Biz bugün sahip olduğumuz tüm özgürlükleri kaybetmek için elimizden geleni yapıyoruz
Bütün kutsal kitaplar her canlıyı ve cansızı tek tanrının yarattığını ve ona şükran sunulmasını yazıyor.
Ama bugün kendi yarattığımız tanrılara tapıyoruz.
Dili, rengi, ırkı ve cinsiyeti ne olursa olsun bütün insanların eşit olduğunu iddia ediyoruz
Ama insanları Hindistandakinden beter kast sistemine tabi tutuyoruz.
Fikir ve vicdan özgürlüğünün esas olduğunu üstüne basa basa söylüyoruz
Ama fikrini söyleyenleri hapse tıkmak için fırsat kolluyoruz
Bir lokma bir hırka edebiyatı yapıyoruz
Ama ne kadar çalarsak çalalım ne gözümüz ne karnımız doyuruyor.

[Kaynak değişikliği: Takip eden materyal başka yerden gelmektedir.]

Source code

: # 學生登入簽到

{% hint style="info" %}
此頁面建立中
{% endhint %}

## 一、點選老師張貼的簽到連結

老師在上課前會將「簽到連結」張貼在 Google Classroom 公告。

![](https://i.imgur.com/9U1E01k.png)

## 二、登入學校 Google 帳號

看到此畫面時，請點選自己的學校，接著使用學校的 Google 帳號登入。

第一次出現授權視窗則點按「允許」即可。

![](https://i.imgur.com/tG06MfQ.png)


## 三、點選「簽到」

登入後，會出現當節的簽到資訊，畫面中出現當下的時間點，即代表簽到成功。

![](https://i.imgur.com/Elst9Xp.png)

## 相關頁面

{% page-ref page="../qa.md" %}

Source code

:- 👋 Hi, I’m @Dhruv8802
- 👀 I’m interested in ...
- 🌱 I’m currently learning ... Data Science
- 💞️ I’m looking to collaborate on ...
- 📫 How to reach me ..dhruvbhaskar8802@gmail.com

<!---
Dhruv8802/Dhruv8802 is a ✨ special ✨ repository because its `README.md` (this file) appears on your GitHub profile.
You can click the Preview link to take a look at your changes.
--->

“Devletin dini adalettir” ilkesini dilimize pelesenk ettik
Ama her gün keyfi olarak yakalanan, tutuklanan, haksız sebeple mahkum olanların feryatlarını duyuyoruz.
“Cennet anaların ayakları altındadır” hadisini tabu kabul ediyoruz
Ama neredeyse her gün bir anayı ayaklarımızın altına alıp öldürüyoruz.

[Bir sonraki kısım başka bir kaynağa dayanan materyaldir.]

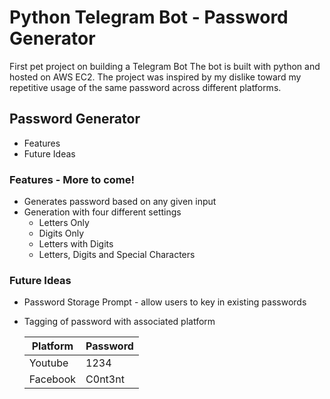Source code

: # Python Telegram Bot - Password Generator
First pet project on building a Telegram Bot
The bot is built with python and hosted on AWS EC2. The project was inspired by my dislike toward my repetitive usage of the same password across different platforms. 

## Password Generator
* Features
* Future Ideas

### Features - More to come!
* Generates password based on any given input
* Generation with four different settings
   * Letters Only
   * Digits Only
   * Letters with Digits
   * Letters, Digits and Special Characters

### Future Ideas
* Password Storage Prompt - allow users to key in existing passwords
* Tagging of password with associated platform

  Platform | Password
  ---------|----------
  Youtube  | 1234
  Facebook | C0nt3nt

“İnsanı yaşat ki devlet yaşasın” diye bir miras var .
Ama bunu da yanlış anladık, yalnızca soluk alıp versin istiyoruz.
Herkesin eğitim alma temel özgürlüğü var diye biliyoruz
Ama muktedirlerin çocukları en iyi okullara giderken halkın çocukları tarikat yuvalarına teslim ediliyor.

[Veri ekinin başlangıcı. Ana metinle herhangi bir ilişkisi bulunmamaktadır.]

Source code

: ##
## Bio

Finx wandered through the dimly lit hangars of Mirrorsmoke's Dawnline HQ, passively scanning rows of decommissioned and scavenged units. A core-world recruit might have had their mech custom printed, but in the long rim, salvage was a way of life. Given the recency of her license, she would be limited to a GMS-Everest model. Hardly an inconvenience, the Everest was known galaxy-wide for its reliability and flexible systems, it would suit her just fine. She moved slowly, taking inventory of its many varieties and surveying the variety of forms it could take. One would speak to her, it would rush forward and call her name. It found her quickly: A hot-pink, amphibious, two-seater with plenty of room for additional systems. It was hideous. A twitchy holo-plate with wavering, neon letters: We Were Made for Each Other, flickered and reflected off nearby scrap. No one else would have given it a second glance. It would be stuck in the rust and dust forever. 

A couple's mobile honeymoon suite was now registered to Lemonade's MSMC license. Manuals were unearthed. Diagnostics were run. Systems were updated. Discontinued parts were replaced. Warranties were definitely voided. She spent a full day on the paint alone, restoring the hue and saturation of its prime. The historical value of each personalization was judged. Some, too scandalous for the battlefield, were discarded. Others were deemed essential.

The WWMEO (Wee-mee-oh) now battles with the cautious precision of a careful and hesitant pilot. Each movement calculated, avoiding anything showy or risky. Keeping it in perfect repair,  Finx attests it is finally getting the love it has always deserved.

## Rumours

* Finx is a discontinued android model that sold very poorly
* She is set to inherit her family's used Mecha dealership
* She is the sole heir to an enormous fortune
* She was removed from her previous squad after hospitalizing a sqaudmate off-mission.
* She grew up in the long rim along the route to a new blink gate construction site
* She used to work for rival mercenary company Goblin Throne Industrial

Sağlam nesillerin sağlam insanlardan doğduğu gerçeğinden haberdarız .
Ama yediğimizden içtiğimize her şeyin genetiğiyle oynuyoruz.
Dünya bize miras değil, torunlarımızdan ödünç aldık diyoruz
Ama o kadar yoğun kirletiyoruz ki kendi kirimizde boğuluyoruz..
Sahi ya.İnsanca yaşadığımızdan emin miyiz?